↓
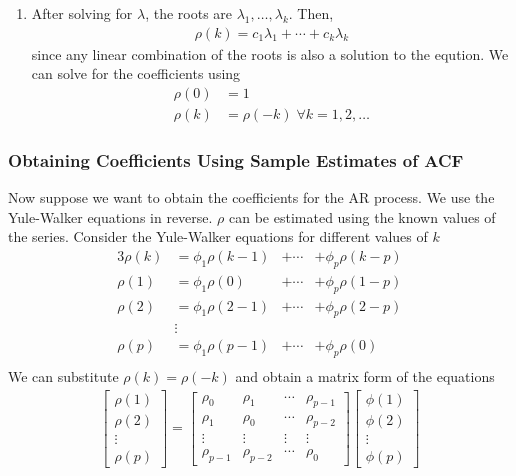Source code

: \documentclass[../../time_series_notes.tex]{subfiles}
\begin{document}
\begin{enumerate}
    \item After solving for $\lambda$, the roots are $\lambda_{1}, \ldots, \lambda_{k}$. Then,
    \begin{align*}
        \rho(k) = c_{1}\lambda_{1} + \cdots + c_{k}\lambda_{k}
    \end{align*}
    since any linear combination of the roots is also a solution to the eqution. We can solve for the coefficients using
    \begin{align*}
        \rho(0) &= 1\\
        \rho(k) &= \rho(-k) \; \forall k=1,2,\ldots
    \end{align*}
\end{enumerate}

\subsubsection*{Obtaining Coefficients Using Sample Estimates of ACF}
Now suppose we want to obtain the coefficients for the AR process. We use the Yule-Walker equations in reverse. $\rho$ can be estimated using the known values of the series. Consider the Yule-Walker equations for different values of $k$
\begin{alignat*}{3}
    \rho(k) &= \phi_{1}\rho(k-1) &+ \cdots &+ \phi_{p}\rho(k-p)\\
    \rho(1) &= \phi_{1}\rho(0) &+ \cdots &+ \phi_{p}\rho(1-p)\\
    \rho(2) &= \phi_{1}\rho(2-1) &+ \cdots &+ \phi_{p}\rho(2-p)\\
    &\vdots\\
    \rho(p) &= \phi_{1}\rho(p-1) &+ \cdots &+ \phi_{p}\rho(0)\\
\end{alignat*}
We can substitute $\rho(k) = \rho(-k)$ and obtain a matrix form of the equations
\begin{align*}
    \begin{bmatrix}
        \rho(1)\\
        \rho(2)\\
        \vdots\\
        \rho(p)
    \end{bmatrix}
    =
    \begin{bmatrix}
        \rho_{0} &\rho_{1} &\cdots &\rho_{p-1}\\
        \rho_{1} &\rho_{0} &\cdots &\rho_{p-2}\\
        \vdots &\vdots &\vdots &\vdots\\
        \rho_{p-1} &\rho_{p-2} &\cdots &\rho_{0}
    \end{bmatrix}
    \begin{bmatrix}
        \phi(1)\\
        \phi(2)\\
        \vdots\\
        \phi(p)
    \end{bmatrix}
\end{align*}
\end{document}
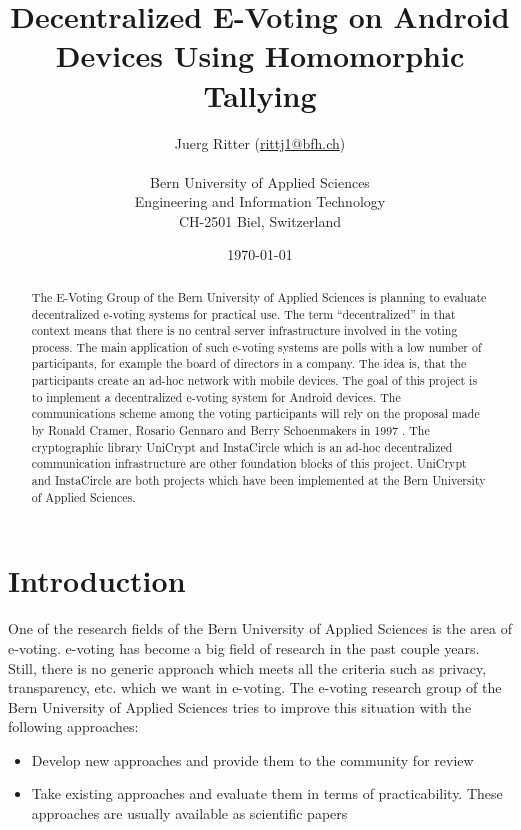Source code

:\documentclass[numbers=noenddot, abstract=on, a4paper, headsepline,
footsepline, oneside, draft=off]{scrreprt}
\begin{document}
\title{\bf Decentralized E-Voting on Android Devices Using Homomorphic Tallying}
\subject{Master Thesis}
\author{Juerg Ritter (\url{rittj1@bfh.ch})\\
\\
Bern University of Applied Sciences\\
Engineering and Information Technology\\
CH-2501 Biel, Switzerland\\
}
\date{\today}
\publishers{Advisor:\\
Prof. Dr. Rolf Haenni, Bern University of Applied Sciences\\
\bigskip
Expert:\\
Stephan Neumann, Technical University of Darmstadt}
\maketitle



\begin{abstract}
The E-Voting Group of the Bern University of Applied Sciences is planning to
evaluate decentralized e-voting systems for practical use. The term
``decentralized'' in that context means that there is no central server
infrastructure involved in the voting process. The main application of such
e-voting systems are polls with a low number of participants, for example the
board of directors in a company. The idea is, that the participants create an
ad-hoc network with mobile devices. The goal of this project is to implement a
decentralized e-voting system for Android devices. The communications scheme among
the voting participants will rely on the proposal made by Ronald Cramer,
Rosario Gennaro and Berry Schoenmakers in 1997 \cite{CGS97}. The cryptographic
library UniCrypt and InstaCircle which is an ad-hoc decentralized communication infrastructure are
other foundation blocks of this project. UniCrypt and InstaCircle are both
projects which have been implemented at the Bern University of Applied Sciences.
\end{abstract}

\tableofcontents

\chapter{Introduction}
\label{cha:introduction}
One of the research fields of the Bern University of Applied Sciences is the
area of e-voting. e-voting has become a big field of research in the past couple
years. Still, there is no generic approach which meets all the criteria such as
privacy, transparency, etc. which we want in e-voting. The e-voting research
group of the Bern University of Applied Sciences \cite{www:EVG} tries to
improve this situation with the following approaches:
\begin{itemize}
  \item Develop new approaches and provide them to the community for review
  \item Take existing approaches and evaluate them in terms of practicability.
  These approaches are usually available as scientific papers
\end{itemize}
\end{document}
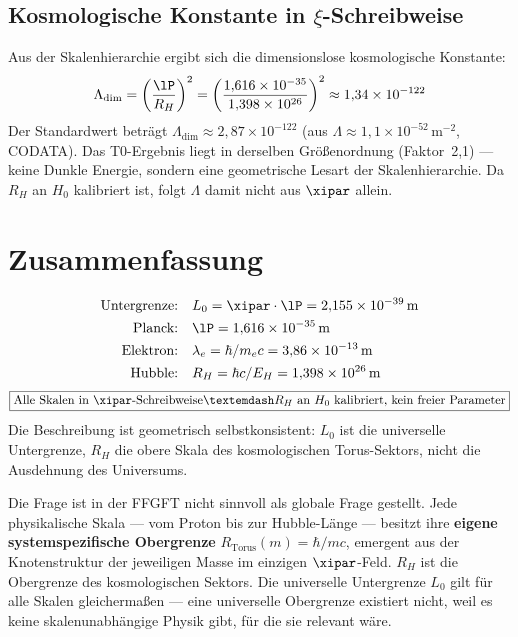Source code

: \subsection{Kosmologische Konstante in \texorpdfstring{$\xi$}{xi}-Schreibweise}

Aus der Skalenhierarchie ergibt sich die dimensionslose kosmologische Konstante:
\begin{equation}
	\Lambda_{\text{dim}} = \left(\frac{\lP}{R_H}\right)^2 = \left(\frac{1{,}616 \times 10^{-35}}{1{,}398 \times 10^{26}}\right)^2 \approx 1{,}34 \times 10^{-122}
\end{equation}
Der Standardwert beträgt $\Lambda_{\text{dim}} \approx 2{,}87 \times 10^{-122}$ (aus $\Lambda \approx 1{,}1 \times 10^{-52}\,\text{m}^{-2}$, CODATA). Das T0-Ergebnis liegt in derselben Größenordnung (Faktor~2{,}1) — keine Dunkle Energie, sondern eine geometrische Lesart der Skalenhierarchie. Da $R_H$ an $H_0$ kalibriert ist, folgt $\Lambda$ damit nicht aus $\xipar$ allein.

\section{Zusammenfassung}

\begin{keyresult}
\begin{align}
	\text{Untergrenze:} \quad & L_0 = \xipar \cdot \lP = 2{,}155 \times 10^{-39}\,\text{m} \notag \\
	\text{Planck:} \quad & \lP = 1{,}616 \times 10^{-35}\,\text{m} \notag \\
	\text{Elektron:} \quad & \lambda_e = \hbar/m_e c = 3{,}86 \times 10^{-13}\,\text{m} \notag \\
	\text{Hubble:} \quad & R_H = \hbar c/E_H = 1{,}398 \times 10^{26}\,\text{m} \notag
\end{align}
\begin{equation}
	\boxed{\text{Alle Skalen in } \xipar\text{-Schreibweise} — R_H \text{ an } H_0 \text{ kalibriert, kein freier Parameter}}
\end{equation}
Die Beschreibung ist geometrisch selbstkonsistent: $L_0$ ist die universelle Untergrenze, $R_H$ die obere Skala des kosmologischen Torus-Sektors, nicht die Ausdehnung des Universums.

\begin{keyresult}
Die Frage ist in der FFGFT nicht sinnvoll als globale Frage gestellt. Jede physikalische Skala — vom Proton bis zur Hubble-Länge — besitzt ihre \textbf{eigene systemspezifische Obergrenze} $R_\text{Torus}(m) = \hbar/mc$, emergent aus der Knotenstruktur der jeweiligen Masse im einzigen $\xipar$-Feld. $R_H$ ist die Obergrenze des kosmologischen Sektors. Die universelle Untergrenze $L_0$ gilt für alle Skalen gleichermaßen — eine universelle Obergrenze existiert nicht, weil es keine skalenunabhängige Physik gibt, für die sie relevant wäre.
\end{keyresult}
\end{keyresult}


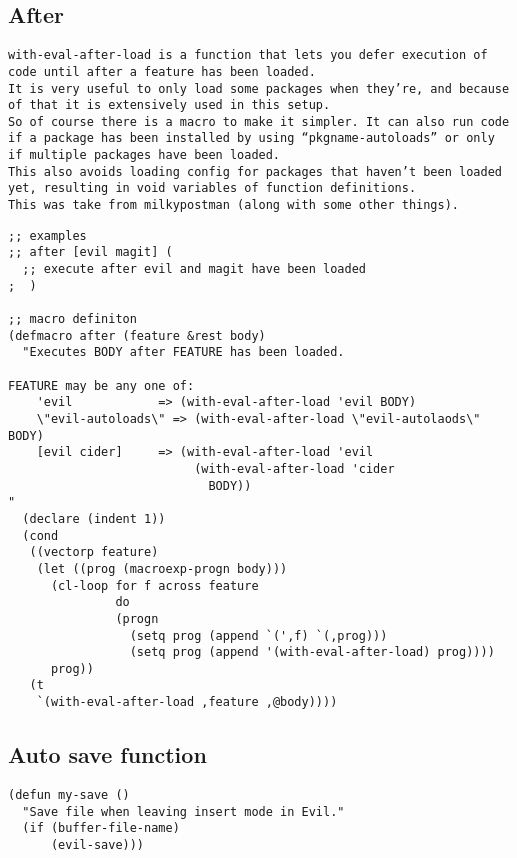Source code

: \documentclass[11pt]{article}
\begin{document}
\subsection*{After}
\label{sec:org65acd41}

\begin{verbatim}
with-eval-after-load is a function that lets you defer execution of code until after a feature has been loaded.
It is very useful to only load some packages when they’re, and because of that it is extensively used in this setup. 
So of course there is a macro to make it simpler. It can also run code if a package has been installed by using “pkgname-autoloads” or only if multiple packages have been loaded.
This also avoids loading config for packages that haven’t been loaded yet, resulting in void variables of function definitions. 
This was take from milkypostman (along with some other things).
\end{verbatim}


\begin{verbatim}
;; examples
;; after [evil magit] (
  ;; execute after evil and magit have been loaded
;  )

;; macro definiton
(defmacro after (feature &rest body)
  "Executes BODY after FEATURE has been loaded.

FEATURE may be any one of:
    'evil            => (with-eval-after-load 'evil BODY)
    \"evil-autoloads\" => (with-eval-after-load \"evil-autolaods\" BODY)
    [evil cider]     => (with-eval-after-load 'evil
                          (with-eval-after-load 'cider
                            BODY))
"
  (declare (indent 1))
  (cond
   ((vectorp feature)
    (let ((prog (macroexp-progn body)))
      (cl-loop for f across feature
               do
               (progn
                 (setq prog (append `(',f) `(,prog)))
                 (setq prog (append '(with-eval-after-load) prog))))
      prog))
   (t
    `(with-eval-after-load ,feature ,@body))))
\end{verbatim}


\subsection*{Auto save function}
\label{sec:org7e1e865}

\begin{verbatim}
(defun my-save ()
  "Save file when leaving insert mode in Evil."
  (if (buffer-file-name)
      (evil-save)))
\end{verbatim}
\end{document}
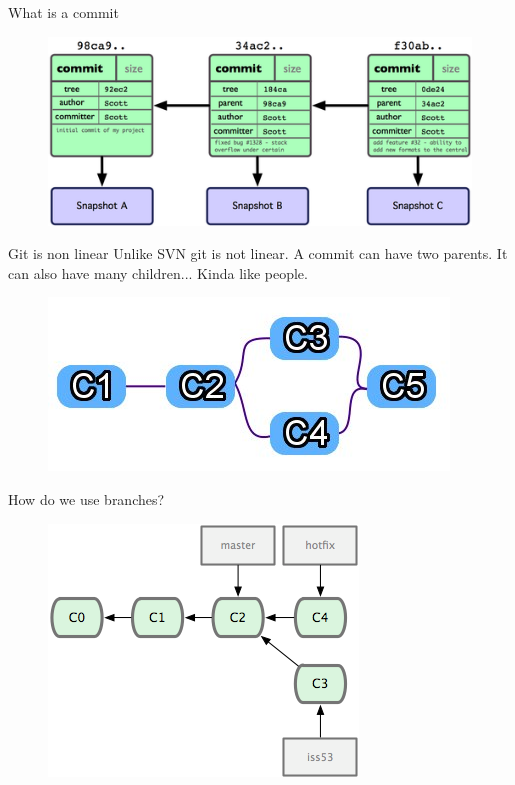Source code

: \documentclass[14pt]{beamer}
\begin{document}
\begin{frame}{What is a commit}
	\begin{figure}[htb]
		\centering
		\includegraphics[width=\textwidth]{commitSnapshots.png}
	\end{figure}
\end{frame}

\begin{frame}{Git is non linear}
	Unlike SVN git is not linear.  A commit can have two parents.  It can also have many children... Kinda like people.
	\begin{figure}[htb]
		\centering
		\includegraphics[width=\textwidth]{nonLinearCommits.jpg}
	\end{figure}
\end{frame}

\begin{frame}{How do we use branches?}
	\begin{figure}[htb]
		\centering
		\includegraphics[width=.7\textwidth]{hotfix.png}
	\end{figure}
\end{frame}
\end{document}
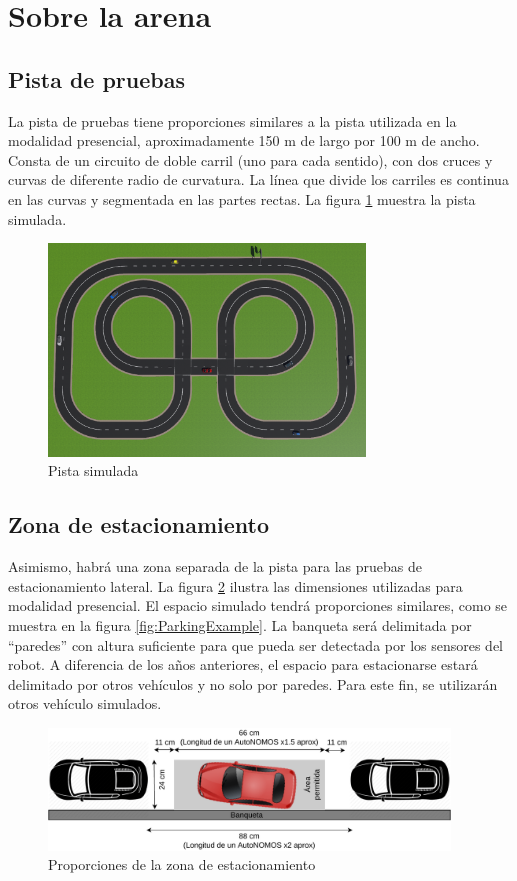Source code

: \documentclass[letterpaper,12pt]{article}
\begin{document}
\section{Sobre la arena}
\subsection{Pista de pruebas}
La pista de pruebas tiene proporciones similares a la pista utilizada en la modalidad presencial, aproximadamente 150 m de largo por 100 m de ancho. Consta de un circuito de doble carril (uno para cada sentido), con dos cruces y curvas de diferente radio de curvatura. La línea que divide los carriles es continua en las curvas y segmentada en las partes rectas. La figura \ref{fig:Pista} muestra la pista simulada. 
\begin{figure}
  \centering
  \includegraphics[width=0.75\textwidth]{Figures/Pista.png}
  \caption{Pista simulada}
  \label{fig:Pista}
\end{figure}

\subsection{Zona de estacionamiento}
Asimismo, habrá una zona separada de la pista para las pruebas de estacionamiento lateral. La figura \ref{fig:Parking} ilustra las dimensiones utilizadas para modalidad presencial. El espacio simulado tendrá proporciones similares, como se muestra en la figura \ref{fig:ParkingExample}. La banqueta será delimitada por “paredes” con altura suficiente para que pueda ser detectada por los sensores del robot. A diferencia de los años anteriores, el espacio para estacionarse estará delimitado por otros vehículos y no solo por paredes. Para este fin, se utilizarán otros vehículo simulados. 
\begin{figure}
  \centering
  \includegraphics[width=0.95\textwidth]{Figures/Parking.pdf}
  \caption{Proporciones de la zona de estacionamiento}
  \label{fig:Parking}
\end{figure}
\end{document}
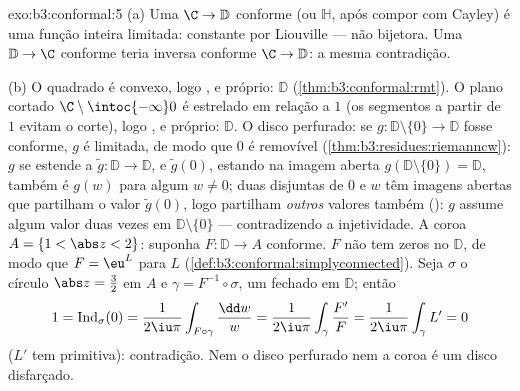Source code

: \begin{solution}{exo:b3:conformal:5}
(a) Uma $\C \to \mathbb D$ conforme (ou $\mathbb H$, após
compor com Cayley) é uma função inteira limitada:
constante por Liouville --- não bijetora. Uma $\mathbb
D \to \C$ conforme teria inversa conforme $\C \to \mathbb D$:
a mesma contradição.

(b) O quadrado é convexo, logo , e próprio:
 $\mathbb D$ (\cref{thm:b3:conformal:rmt}). O plano
cortado $\C\setminus\intoc{-\infty}0$ é estrelado em relação a $1$
(os segmentos a partir de $1$ evitam o corte), logo ,
e próprio:  $\mathbb D$. O disco perfurado: se
$g \colon \mathbb D\setminus\{0\} \to \mathbb D$ fosse
conforme, $g$ é limitada, de modo que $0$ é removível
(\cref{thm:b3:residues:riemanncw}): $g$ se estende a $\tilde g
\colon \mathbb D \to \mathbb D$, e $\tilde g(0)$, estando
na imagem aberta $g(\mathbb D\setminus\{0\}) = \mathbb D$, também
é $g(w)$ para algum $w \neq 0$; duas  disjuntas
de $0$ e $w$ têm imagens abertas que partilham o valor
$\tilde g(0)$, logo partilham \emph{outros} valores também (): $g$ assume algum valor duas vezes em
$\mathbb D\setminus\{0\}$ --- contradizendo a injetividade. A
coroa $A = \{1 < \abs z < 2\}$: suponha $F \colon \mathbb D
\to A$ conforme. $F$ não tem zeros no 
$\mathbb D$, de modo que $F = \eu^L$ para $L$ 
(\cref{def:b3:conformal:simplyconnected}). Seja $\sigma$
o círculo $\abs z = \frac32$ em $A$ e $\gamma =
F^{-1}\circ\sigma$, um  fechado em $\mathbb D$; então
\[
1 = \operatorname{Ind}_\sigma(0)
= \frac1{2\iu\pi}\int_{F\circ\gamma}\frac{\dd w}{w}
= \frac1{2\iu\pi}\int_\gamma\frac{F'}{F}
= \frac1{2\iu\pi}\int_\gamma L' = 0
\]
($L'$ tem primitiva): contradição. Nem o disco perfurado
nem a coroa é um disco disfarçado.
\end{solution}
↑
Return only the number of lines in the data above that hold the word "Skalenhierarchie".

2